Brian has blown us away with his commitment to inspire tamariki through Inspiring the Future Aotearoa. He signed up to be a volunteer role model to tamariki to share his experiences as an Electronics Engineer and tell his story to help broaden career horizons for young people, and to show them that they can follow their dreams.

Inspiring the Future is a programme where young people hear from volunteer role models in their communities, learn about different jobs and why people love doing them, as well as their pathway and challenges they faced along the way. This is done through fun events at schools.

Brian has accepted invites to every event he is available for. He has inspired students from multiple schools, answering questions about his job and showing them that it’s really fun to design technology that helps us all.

Here’s his story in his own words:

Tēnā koutou katoa

I’m Brian. When you meet me you’ll hear that I have a strange accent. That’s because I was not born here. I was born in Cape Town, South Africa. I moved to New Zealand six years ago, and I’m now settled here. I have a house, a car, and a great job. I play badminton at two different clubs and sometimes privately with friends too. I love travelling, and have visited most of New Zealand already with a group of friends who do things together.
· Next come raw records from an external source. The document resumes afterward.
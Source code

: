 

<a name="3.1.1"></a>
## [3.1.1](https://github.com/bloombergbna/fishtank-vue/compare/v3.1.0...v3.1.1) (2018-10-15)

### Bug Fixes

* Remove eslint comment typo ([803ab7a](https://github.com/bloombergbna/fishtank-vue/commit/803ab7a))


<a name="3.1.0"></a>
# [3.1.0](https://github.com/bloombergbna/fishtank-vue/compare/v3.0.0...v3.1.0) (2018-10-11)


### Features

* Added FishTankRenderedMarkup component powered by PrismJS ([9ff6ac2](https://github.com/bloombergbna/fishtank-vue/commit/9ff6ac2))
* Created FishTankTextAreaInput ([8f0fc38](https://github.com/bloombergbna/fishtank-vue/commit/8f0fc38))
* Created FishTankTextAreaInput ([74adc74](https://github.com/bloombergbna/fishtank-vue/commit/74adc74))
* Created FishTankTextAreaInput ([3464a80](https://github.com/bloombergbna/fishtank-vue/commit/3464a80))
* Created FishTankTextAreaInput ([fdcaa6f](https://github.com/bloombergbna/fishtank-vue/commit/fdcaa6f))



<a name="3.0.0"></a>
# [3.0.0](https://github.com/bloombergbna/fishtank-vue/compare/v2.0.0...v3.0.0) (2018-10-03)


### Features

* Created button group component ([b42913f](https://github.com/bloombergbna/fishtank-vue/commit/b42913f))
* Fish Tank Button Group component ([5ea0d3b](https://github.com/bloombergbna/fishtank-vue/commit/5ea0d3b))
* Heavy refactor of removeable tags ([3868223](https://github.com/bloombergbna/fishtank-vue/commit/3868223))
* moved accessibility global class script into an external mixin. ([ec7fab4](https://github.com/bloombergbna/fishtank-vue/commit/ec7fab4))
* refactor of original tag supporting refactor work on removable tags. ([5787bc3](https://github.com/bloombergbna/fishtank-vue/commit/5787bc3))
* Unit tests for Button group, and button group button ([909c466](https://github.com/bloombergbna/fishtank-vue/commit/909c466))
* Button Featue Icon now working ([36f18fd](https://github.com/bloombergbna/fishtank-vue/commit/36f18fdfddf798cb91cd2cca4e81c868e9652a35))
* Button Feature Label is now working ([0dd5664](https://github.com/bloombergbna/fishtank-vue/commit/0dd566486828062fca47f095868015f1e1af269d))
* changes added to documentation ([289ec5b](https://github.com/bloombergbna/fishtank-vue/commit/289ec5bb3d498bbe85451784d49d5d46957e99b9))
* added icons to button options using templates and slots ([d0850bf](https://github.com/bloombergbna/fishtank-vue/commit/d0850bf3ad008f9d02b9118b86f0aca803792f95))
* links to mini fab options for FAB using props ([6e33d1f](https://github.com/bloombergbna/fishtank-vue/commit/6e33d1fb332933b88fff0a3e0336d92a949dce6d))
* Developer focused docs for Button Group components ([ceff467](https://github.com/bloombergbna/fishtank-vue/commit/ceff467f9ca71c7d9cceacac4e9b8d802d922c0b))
I work as an electronics engineer, and my current role is to design technology for farmers to help them to produce our food. The most exciting part of my job is seeing the funky things I design being made in the factory and sold to the farmers! I enjoy studying how to use some of those tiny little electronics things, and designing those green PCBs (printed circuit boards) that use them, and then testing my design to check that it really does what it should.

Sometimes my design is naughty, and it does some unexpected things, and then we all make jokes about the naughty design, and then I figure out what went wrong, and I fix that. It’s great fun! I already knew that I wanted to be either an electronics engineer (or maybe a pilot) when I was in year 5. But most children have no idea what they want to do. I volunteered at an orphanage for many years, and some of the students I looked after there didn’t know what they wanted to do even at the end of high school.

I joined Inspiring the Future for two reasons. One is that I love working with children, and the other is that I can help you think of other jobs that you may not have thought of, and show you that it’s really fun to design technology that helps us all. The best part of the Inspiring the Future events for me is seeing the students’ eyes light up when I show them the physical PCBs that I have designed. They are genuinely very curious, and they listen intently when I describe my job, and they ask many questions. It is truly wonderful to see such a huge awakening when they realise that this sort of job appears in the most unlikely of industries such as health care, pet care, agriculture, transport, appliances, and so on.

Of course, there are always challenges in life. I struggled a lot with my school and uni studies, because I thought that I was not clever enough. School was hard for me, but I worked hard because I really wanted to design technology, and I discovered that actually I am clever enough to do that! And look, now that’s what I do, and what I enjoy doing! Cool, hey!